- From: Brian Manthos <brianman@microsoft.com>
- Date: Sat, 5 Mar 2011 02:57:38 +0000
- To: Xaxio Brandish <xaxiobrandish@gmail.com>, "www-style@w3.org" <www-style@w3.org>, fantasai <fantasai.lists@inkedblade.net>
- Message-ID: <FA122FEC823D524CB516E4E0374D9DCF16D31CA2@TK5EX14MBXC138.redmond.corp.microsoft.>
css3-text is probably missing this line: All properties defined in this specification also accept the inherit<http://www.w3.org/TR/CSS21/cascade.html#value-def-inherit> keyword as their property value, but for readability it has not been listed explicitly. [from http://dev.w3.org/csswg/css3-background/#values] -Brian From: www-style-request@w3.org [mailto:www-style-request@w3.org] On Behalf Of Xaxio Brandish Sent: Friday, March 04, 2011 6:13 PM To: www-style@w3.org Subject: Re: Possible text-shadow enhancements Good afternoon, As long as we're talking about text-shadow enhancements... In CSS 2, text-shadow is present as part of the recommendation, and supports the value 'inherit', but it was not inherited by default. [1] CSS 2.1 doesn't mention text-shadow at all (it was removed to be put in CSS 3?) [2] In CSS 3, 'inherit' is not present as a value, but it is inherited by default. [3] My question is, should the 'inherit' value be present?

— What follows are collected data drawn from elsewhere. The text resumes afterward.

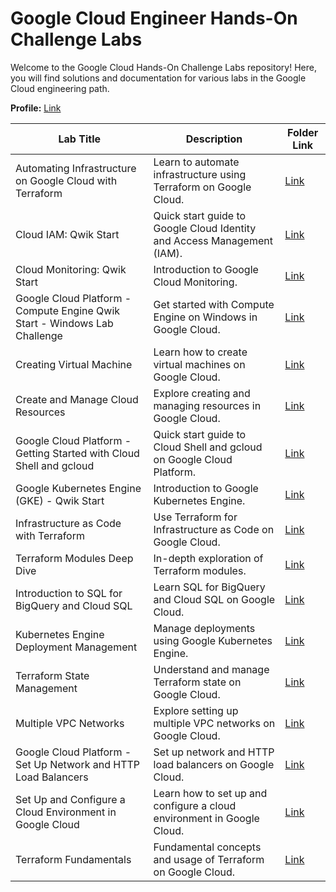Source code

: # Google Cloud Engineer Hands-On Challenge Labs

Welcome to the Google Cloud Hands-On Challenge Labs repository! Here, you will find solutions and documentation for various labs in the Google Cloud engineering path.

**Profile:** [Link](https://www.cloudskillsboost.google/public_profiles/373d33ab-7bd2-40c7-b56a-37e5579bc280)

| Lab Title | Description | Folder Link |
|-----------|-------------|-------------|
| Automating Infrastructure on Google Cloud with Terraform | Learn to automate infrastructure using Terraform on Google Cloud. | [Link](https://github.com/Dev0psKing/Google-Cloud-Hands_On/tree/master/Automating%20Infrastructure%20on%20Google%20Cloud%20with%20Terraform) |
| Cloud IAM: Qwik Start | Quick start guide to Google Cloud Identity and Access Management (IAM). | [Link](https://github.com/Dev0psKing/Google-Cloud-Hands_On/tree/master/Cloud%20IAM%3A%20Qwik%20Start) |
| Cloud Monitoring: Qwik Start | Introduction to Google Cloud Monitoring. | [Link](https://github.com/Dev0psKing/Google-Cloud-Hands_On/tree/master/Cloud%20Monitoring%3A%20Qwik%20Start) |
| Google Cloud Platform - Compute Engine Qwik Start - Windows Lab Challenge | Get started with Compute Engine on Windows in Google Cloud. | [Link](https://github.com/Dev0psKing/Google-Cloud-Hands_On/tree/master/Compute%20Engine%3A%20Qwik%20Start%20-%20Windows) |
| Creating Virtual Machine | Learn how to create virtual machines on Google Cloud. | [Link](https://github.com/Dev0psKing/Google-Cloud-Hands_On/tree/master/Creating%20Virtual%20Machine) |
| Create and Manage Cloud Resources | Explore creating and managing resources in Google Cloud. | [Link](https://github.com/Dev0psKing/Google-Cloud-Hands_On/tree/master/Creating%20and%20Managing%20Cloud%20Resources) |
| Google Cloud Platform - Getting Started with Cloud Shell and gcloud | Quick start guide to Cloud Shell and gcloud on Google Cloud Platform. | [Link](https://github.com/Dev0psKing/Google-Cloud-Hands_On/tree/master/Getting%20Started%20with%20Cloud%20Shell%20and%20gcloud) |
| Google Kubernetes Engine (GKE) - Qwik Start | Introduction to Google Kubernetes Engine. | [Link](https://github.com/Dev0psKing/Google-Cloud-Hands_On/tree/master/Google%20Kubernetes%20Engine%20(GKE)) |
| Infrastructure as Code with Terraform | Use Terraform for Infrastructure as Code on Google Cloud. | [Link](https://github.com/Dev0psKing/Google-Cloud-Hands_On/tree/master/Infrastructure%20as%20Code%20with%20Terraform) |
| Terraform Modules Deep Dive | In-depth exploration of Terraform modules. | [Link](https://github.com/Dev0psKing/Google-Cloud-Hands_On/tree/master/Interact%20with%20Terraform%20Modules) |
| Introduction to SQL for BigQuery and Cloud SQL | Learn SQL for BigQuery and Cloud SQL on Google Cloud. | [Link](https://github.com/Dev0psKing/Google-Cloud-Hands_On/tree/master/Introduction%20to%20SQL%20for%20BigQuery%20and%20Cloud%20SQL) |
| Kubernetes Engine Deployment Management | Manage deployments using Google Kubernetes Engine. | [Link](https://github.com/Dev0psKing/Google-Cloud-Hands_On/tree/master/Managing%20Deployments%20Using%20Kubernetes%20Engine) |
| Terraform State Management | Understand and manage Terraform state on Google Cloud. | [Link](https://github.com/Dev0psKing/Google-Cloud-Hands_On/tree/master/Managing%20Terraform%20State) |
| Multiple VPC Networks | Explore setting up multiple VPC networks on Google Cloud. | [Link](https://github.com/Dev0psKing/Google-Cloud-Hands_On/tree/master/Multiple%20VPC%20Networks) |
| Google Cloud Platform - Set Up Network and HTTP Load Balancers | Set up network and HTTP load balancers on Google Cloud. | [Link](https://github.com/Dev0psKing/Google-Cloud-Hands_On/tree/master/Set%20Up%20Network%20and%20HTTP%20Load%20Balancers) |
| Set Up and Configure a Cloud Environment in Google Cloud | Learn how to set up and configure a cloud environment in Google Cloud. | [Link](https://github.com/Dev0psKing/Google-Cloud-Hands_On/tree/master/Set%20Up%20and%20Configure%20a%20Cloud%20Environment%20in%20Google%20Cloud) |
| Terraform Fundamentals | Fundamental concepts and usage of Terraform on Google Cloud. | [Link](https://github.com/Dev0psKing/Google-Cloud-Hands_On/tree/master/Terraform%20Fundamentals) |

I think it could be useful for forced-perspective styles that change based on interaction or for effect. Also, it seems that Opera, Firefox, and Chrome treat it as if it's a valid value? [4] --Xaxio [1] http://www.w3.org/TR/1998/REC-CSS2-19980512/text.html#text-shadow-props [2] http://www.w3.org/TR/CSS2/text.html [3] http://dev.w3.org/csswg/css3-text/#text-shadow [4] http://xaxio.com/style/text-shadow-inherit-001.xht On Fri, Mar 4, 2011 at 3:46 PM, Brad Kemper <brad.kemper@gmail.com<mailto:brad.kemper@gmail.com>> wrote: On Mar 4, 2011, at 3:11 PM, Jordan OSETE <jordan.osete@gmail.com<mailto:jordan.osete@gmail.com>> wrote: > Also, I ran into a little spec-related issue: as text-shadow allows > multiple shadows (unlike box shadow), should we allow a different > inset status for each shadow ? And if we do, how do we handle cases > where inset and normal shadows are stacked one above another ? Should > we "force" all inset shadows to be defined before normal ones, and > throw a syntax error else ? Box-shadow also allows multiple shadows. Insets are all above the background and others are all below the background, even if they are interleaved in the value list.